Voetballer. Dan verdien je veel geld. Of iets met auto’s. Dan neem ik zelf een hele grote dure. Daar ga ik dan heel hard mee rijden.
Hoe vind je het dat je gaat verhuizen?
Ik was wel blij. En mijn vader en moeder gingen huilen.
Ik vind het leuk dat ik een eigen kamer krijg maar ik vind het niet leuk als ik naar een andere school moet. Omdat ik dan allemaal nieuwe vrienden moet maken.
Woont er nog meer familie in Nederland?
Nee. Iedereen is nog in Afghanistan. Maar ik weet het niet precies. We kunnen niet bellen. Maar we hebben wel een foto van opa en oma. Ik denk dat ze nog in Afghanistan zijn. Mijn vader en moeder praten daar nooit over.

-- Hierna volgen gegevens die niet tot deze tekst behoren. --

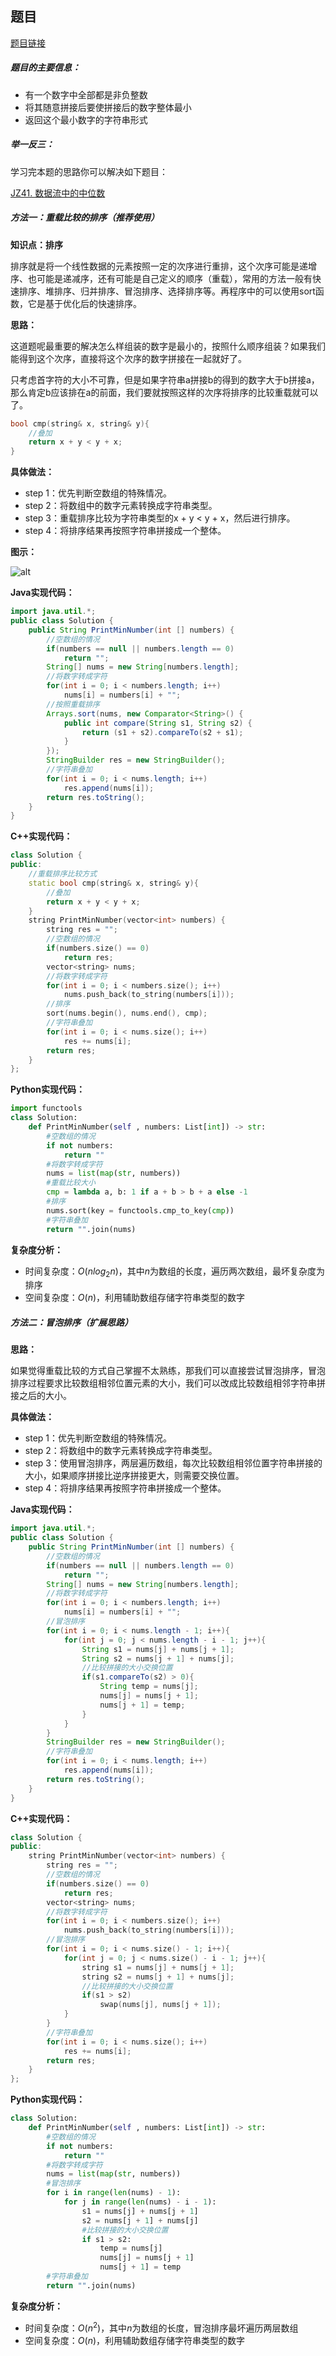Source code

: ## 题目
[题目链接](https://www.nowcoder.com/practice/8fecd3f8ba334add803bf2a06af1b993?tpId=196&tqId=23288&sourceUrl=/exam/oj&channenl=wgithub&fromPut=wgithub)

##### 题目的主要信息：

- 有一个数字中全部都是非负整数
- 将其随意拼接后要使拼接后的数字整体最小
- 返回这个最小数字的字符串形式

##### 举一反三：

学习完本题的思路你可以解决如下题目：

[JZ41. 数据流中的中位数](https://www.nowcoder.com/practice/9be0172896bd43948f8a32fb954e1be1?tpId=13&tqId=23457)

##### 方法一：重载比较的排序（推荐使用）

**知识点：排序**

排序就是将一个线性数据的元素按照一定的次序进行重排，这个次序可能是递增序、也可能是递减序，还有可能是自己定义的顺序（重载），常用的方法一般有快速排序、堆排序、归并排序、冒泡排序、选择排序等。再程序中的可以使用sort函数，它是基于优化后的快速排序。

**思路：**

这道题呢最重要的解决怎么样组装的数字是最小的，按照什么顺序组装？如果我们能得到这个次序，直接将这个次序的数字拼接在一起就好了。

只考虑首字符的大小不可靠，但是如果字符串a拼接b的得到的数字大于b拼接a，那么肯定b应该排在a的前面，我们要就按照这样的次序将排序的比较重载就可以了。

```cpp
bool cmp(string& x, string& y){
    //叠加
    return x + y < y + x;
}
```

**具体做法：**

- step 1：优先判断空数组的特殊情况。
- step 2：将数组中的数字元素转换成字符串类型。
- step 3：重载排序比较为字符串类型的x + y < y + x，然后进行排序。
- step 4：将排序结果再按照字符串拼接成一个整体。

**图示：**

![alt](https://uploadfiles.nowcoder.com/images/20220421/397721558_1650537204103/CFE634E907B281DE0A4B82E67C275D44)

**Java实现代码：**
```java
import java.util.*;
public class Solution {
    public String PrintMinNumber(int [] numbers) {
        //空数组的情况
        if(numbers == null || numbers.length == 0)
            return "";
        String[] nums = new String[numbers.length];
        //将数字转成字符
        for(int i = 0; i < numbers.length; i++)
            nums[i] = numbers[i] + "";
        //按照重载排序
        Arrays.sort(nums, new Comparator<String>() {
            public int compare(String s1, String s2) {
                return (s1 + s2).compareTo(s2 + s1);
            }
        });
        StringBuilder res = new StringBuilder();
        //字符串叠加
        for(int i = 0; i < nums.length; i++)
            res.append(nums[i]);
        return res.toString();
    }
}
```
**C++实现代码：**
```cpp
class Solution {
public:
    //重载排序比较方式
    static bool cmp(string& x, string& y){
        //叠加
        return x + y < y + x;
    }
    string PrintMinNumber(vector<int> numbers) {
        string res = "";
        //空数组的情况
        if(numbers.size() == 0)
            return res;
        vector<string> nums;
        //将数字转成字符
        for(int i = 0; i < numbers.size(); i++)
            nums.push_back(to_string(numbers[i]));
        //排序
        sort(nums.begin(), nums.end(), cmp);
        //字符串叠加
        for(int i = 0; i < nums.size(); i++)
            res += nums[i];
        return res;
    }
};
```
**Python实现代码：**
```python
import functools
class Solution:
    def PrintMinNumber(self , numbers: List[int]) -> str:
        #空数组的情况
        if not numbers:
            return ""
        #将数字转成字符
        nums = list(map(str, numbers))
        #重载比较大小
        cmp = lambda a, b: 1 if a + b > b + a else -1
        #排序
        nums.sort(key = functools.cmp_to_key(cmp))
        #字符串叠加
        return "".join(nums)
```
**复杂度分析：**
- 时间复杂度：$O(nlog_2n)$，其中$n$为数组的长度，遍历两次数组，最坏复杂度为排序
- 空间复杂度：$O(n)$，利用辅助数组存储字符串类型的数字

##### 方法二：冒泡排序（扩展思路）

**思路：**

如果觉得重载比较的方式自己掌握不太熟练，那我们可以直接尝试冒泡排序，冒泡排序过程要求比较数组相邻位置元素的大小，我们可以改成比较数组相邻字符串拼接之后的大小。

**具体做法：**

- step 1：优先判断空数组的特殊情况。
- step 2：将数组中的数字元素转换成字符串类型。
- step 3：使用冒泡排序，两层遍历数组，每次比较数组相邻位置字符串拼接的大小，如果顺序拼接比逆序拼接更大，则需要交换位置。
- step 4：将排序结果再按照字符串拼接成一个整体。

**Java实现代码：**
```java
import java.util.*;
public class Solution {
    public String PrintMinNumber(int [] numbers) {
        //空数组的情况
        if(numbers == null || numbers.length == 0)
            return "";
        String[] nums = new String[numbers.length];
        //将数字转成字符
        for(int i = 0; i < numbers.length; i++)
            nums[i] = numbers[i] + "";
        //冒泡排序
        for(int i = 0; i < nums.length - 1; i++){
            for(int j = 0; j < nums.length - i - 1; j++){
                String s1 = nums[j] + nums[j + 1];
                String s2 = nums[j + 1] + nums[j];
                //比较拼接的大小交换位置
                if(s1.compareTo(s2) > 0){
                    String temp = nums[j];
                    nums[j] = nums[j + 1];
                    nums[j + 1] = temp;
                }
            }
        }
        StringBuilder res = new StringBuilder();
        //字符串叠加
        for(int i = 0; i < nums.length; i++)
            res.append(nums[i]);
        return res.toString();
    }
}
```
**C++实现代码：**
```cpp
class Solution {
public:
    string PrintMinNumber(vector<int> numbers) {
        string res = "";
        //空数组的情况
        if(numbers.size() == 0)
            return res;
        vector<string> nums;
        //将数字转成字符
        for(int i = 0; i < numbers.size(); i++)
            nums.push_back(to_string(numbers[i]));
        //冒泡排序
        for(int i = 0; i < nums.size() - 1; i++){
            for(int j = 0; j < nums.size() - i - 1; j++){
                string s1 = nums[j] + nums[j + 1];
                string s2 = nums[j + 1] + nums[j];
                //比较拼接的大小交换位置
                if(s1 > s2)
                    swap(nums[j], nums[j + 1]);
            }
        }
        //字符串叠加
        for(int i = 0; i < nums.size(); i++)
            res += nums[i];
        return res;
    }
};
```
**Python实现代码：**
```python
class Solution:
    def PrintMinNumber(self , numbers: List[int]) -> str:
        #空数组的情况
        if not numbers:
            return ""
        #将数字转成字符
        nums = list(map(str, numbers))
        #冒泡排序
        for i in range(len(nums) - 1):
            for j in range(len(nums) - i - 1):
                s1 = nums[j] + nums[j + 1]
                s2 = nums[j + 1] + nums[j]
                #比较拼接的大小交换位置
                if s1 > s2:
                    temp = nums[j]
                    nums[j] = nums[j + 1]
                    nums[j + 1] = temp
        #字符串叠加
        return "".join(nums)
```
**复杂度分析：**
- 时间复杂度：$O(n^2)$，其中$n$为数组的长度，冒泡排序最坏遍历两层数组
- 空间复杂度：$O(n)$，利用辅助数组存储字符串类型的数字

Wij bidden vaak. Wij geloven in Allah. Als je vaak bidt, kom je in het paradijs. Je kunt ook dingen vragen. Dan vraag ik dat we in Nederland mogen blijven. En dat we een groot nieuw huis krijgen. En dat het goed gaat met opa en oma.
Het is gelukt, jullie hebben status gekregen.
Ja. Als je goed bidt, lukt het. Soms.
Aamir en zijn familie hebben onlangs een huis geaccepteerd in een dorp op ongeveer tien kilometer afstand van de stad. Aamir zal daar na de zomervakantie naar school gaan. Zijn broer en zus kunnen er niet terecht. De school vindt de problematiek van dit gezin te heftig om hen op dezelfde school te plaatsen. De school heeft laten weten dat zij dat niet aankan.
Om privacyredenen zijn alle namen in dit interview gefingeerd.